The hybrid car was born out of our society’s need to reduce our overall dependence on oil, while also decreasing the amount of pollution emitted into the air by driving traditional gas powered vehicles. In fact, the hybrid car has received an enthusiastic welcome from consumers, especially with the quickly evolving gas engine technology.
The car takes advantage of dual power technology – one that combines the power of a gas fueled engine with the efficiency of a renewable energy source built into the vehicle. Not only does the hybrid vehicle consume less gas, but it also releases less pollution.
The first electric vehicle was actually produced by Ferdinand Porsche in 1899; his innovation paved the way for hybrid cars of today. Other inventors analyzed and improved upon Ferdinand Porsche’s innovations. Hybrid vehicles never stopped being produced; there has been a continuing interest in this type of technology. Unfortunately, the concept of hybrid vehicles was not embraced by any of the top car makers until the end of the 1990’s, which resulted in electric cars being unavailable on the mass market. Before that point, diesel electric hybrid submarines were the primary focus of hybrid technology.
Hybrid cars operate in a similar fashion as the diesel electric submarine. Unlike the hybrid car, which aims to expend less fuel, the hybrid submarine strove to use less oxygen. However, submarines began to use nuclear energy as their fuel source, rather than diesel.
Honda and Toyota brought the first hybrid cars to the mass market in the 1990’s, with their Insight and Prius, respectively.
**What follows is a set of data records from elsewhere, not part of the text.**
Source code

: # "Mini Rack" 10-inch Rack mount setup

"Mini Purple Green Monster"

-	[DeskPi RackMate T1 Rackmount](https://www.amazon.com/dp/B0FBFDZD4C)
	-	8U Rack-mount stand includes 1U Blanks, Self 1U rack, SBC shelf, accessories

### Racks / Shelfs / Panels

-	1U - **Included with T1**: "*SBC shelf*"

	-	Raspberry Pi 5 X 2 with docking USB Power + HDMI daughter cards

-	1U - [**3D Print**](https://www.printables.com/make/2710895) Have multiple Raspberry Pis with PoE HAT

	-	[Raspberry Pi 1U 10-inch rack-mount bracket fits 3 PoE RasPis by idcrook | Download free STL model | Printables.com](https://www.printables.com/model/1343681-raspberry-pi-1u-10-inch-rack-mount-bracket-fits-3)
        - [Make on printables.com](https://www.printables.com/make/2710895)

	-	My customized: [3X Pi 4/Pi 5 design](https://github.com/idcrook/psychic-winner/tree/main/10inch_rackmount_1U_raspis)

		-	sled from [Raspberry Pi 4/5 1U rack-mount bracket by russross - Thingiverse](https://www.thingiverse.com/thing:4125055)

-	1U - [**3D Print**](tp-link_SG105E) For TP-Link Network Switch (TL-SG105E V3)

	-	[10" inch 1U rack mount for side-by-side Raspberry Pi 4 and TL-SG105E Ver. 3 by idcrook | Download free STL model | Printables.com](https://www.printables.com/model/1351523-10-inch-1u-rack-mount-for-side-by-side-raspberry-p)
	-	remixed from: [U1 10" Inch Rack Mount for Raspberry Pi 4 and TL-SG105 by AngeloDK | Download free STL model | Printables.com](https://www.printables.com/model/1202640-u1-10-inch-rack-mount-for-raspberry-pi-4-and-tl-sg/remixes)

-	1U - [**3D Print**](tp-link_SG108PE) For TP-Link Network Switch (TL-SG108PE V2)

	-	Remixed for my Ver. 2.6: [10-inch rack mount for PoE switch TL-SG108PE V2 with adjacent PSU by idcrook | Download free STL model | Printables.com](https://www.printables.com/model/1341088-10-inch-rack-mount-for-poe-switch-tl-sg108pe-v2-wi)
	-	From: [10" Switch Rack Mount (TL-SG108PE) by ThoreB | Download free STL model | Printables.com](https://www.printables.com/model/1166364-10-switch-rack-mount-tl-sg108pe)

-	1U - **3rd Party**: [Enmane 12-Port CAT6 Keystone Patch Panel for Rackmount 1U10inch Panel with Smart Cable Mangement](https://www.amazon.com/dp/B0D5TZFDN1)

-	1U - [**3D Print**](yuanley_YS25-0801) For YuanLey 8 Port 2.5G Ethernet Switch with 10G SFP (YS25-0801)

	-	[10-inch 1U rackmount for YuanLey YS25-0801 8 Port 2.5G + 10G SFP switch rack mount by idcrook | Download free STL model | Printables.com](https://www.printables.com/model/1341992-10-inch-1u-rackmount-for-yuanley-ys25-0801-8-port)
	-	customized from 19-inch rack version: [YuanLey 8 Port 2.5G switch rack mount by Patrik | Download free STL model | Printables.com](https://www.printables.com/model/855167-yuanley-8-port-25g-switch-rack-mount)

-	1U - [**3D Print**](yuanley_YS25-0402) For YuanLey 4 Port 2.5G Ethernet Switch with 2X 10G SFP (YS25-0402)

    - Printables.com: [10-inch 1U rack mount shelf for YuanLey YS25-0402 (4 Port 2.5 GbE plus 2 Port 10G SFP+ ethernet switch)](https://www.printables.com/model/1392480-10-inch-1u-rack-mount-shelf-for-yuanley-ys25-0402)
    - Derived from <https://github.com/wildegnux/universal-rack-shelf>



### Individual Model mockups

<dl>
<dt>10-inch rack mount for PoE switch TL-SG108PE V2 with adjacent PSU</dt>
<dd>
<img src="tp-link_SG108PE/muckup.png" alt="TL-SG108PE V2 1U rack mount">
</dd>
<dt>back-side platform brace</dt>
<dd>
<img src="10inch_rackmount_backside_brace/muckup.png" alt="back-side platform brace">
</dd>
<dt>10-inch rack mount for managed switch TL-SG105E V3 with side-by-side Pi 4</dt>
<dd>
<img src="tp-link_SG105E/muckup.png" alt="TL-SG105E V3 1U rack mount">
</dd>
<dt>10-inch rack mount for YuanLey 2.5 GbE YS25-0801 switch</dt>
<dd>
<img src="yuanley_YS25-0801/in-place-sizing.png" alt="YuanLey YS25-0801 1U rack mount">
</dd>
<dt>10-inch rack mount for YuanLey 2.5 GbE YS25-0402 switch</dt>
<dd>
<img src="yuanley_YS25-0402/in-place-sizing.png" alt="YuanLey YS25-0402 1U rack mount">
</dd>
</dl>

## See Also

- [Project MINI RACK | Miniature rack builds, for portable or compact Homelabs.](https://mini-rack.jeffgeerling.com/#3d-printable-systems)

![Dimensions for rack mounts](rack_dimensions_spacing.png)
Their innovative injections of mass-produced hybrid vehicles into the automobile market revolutionized the way the public perceived vehicles and their environmental impact.
There was a gas and electric car that was designed and created by Victor Wouk, which consumed about half the gas that other cars did at the time. His hybrid car came into existence thirty years before Toyota caught the American market’s demand for a fuel efficient vehicle resulting from an unease with excessive oil consumption.
The creator of this original hybrid car passed away at the age of 86 in May 2005, with few people – even the hardcore hybrid enthusiasts – knowing about his key contributions to the movement. Americans had the knowledge and research to effectively pave the way to a mass produced hybrid vehicle. Unfortunately, as Wouk stated, virtually no one understood or knew about the innovations he created with the government program he ran.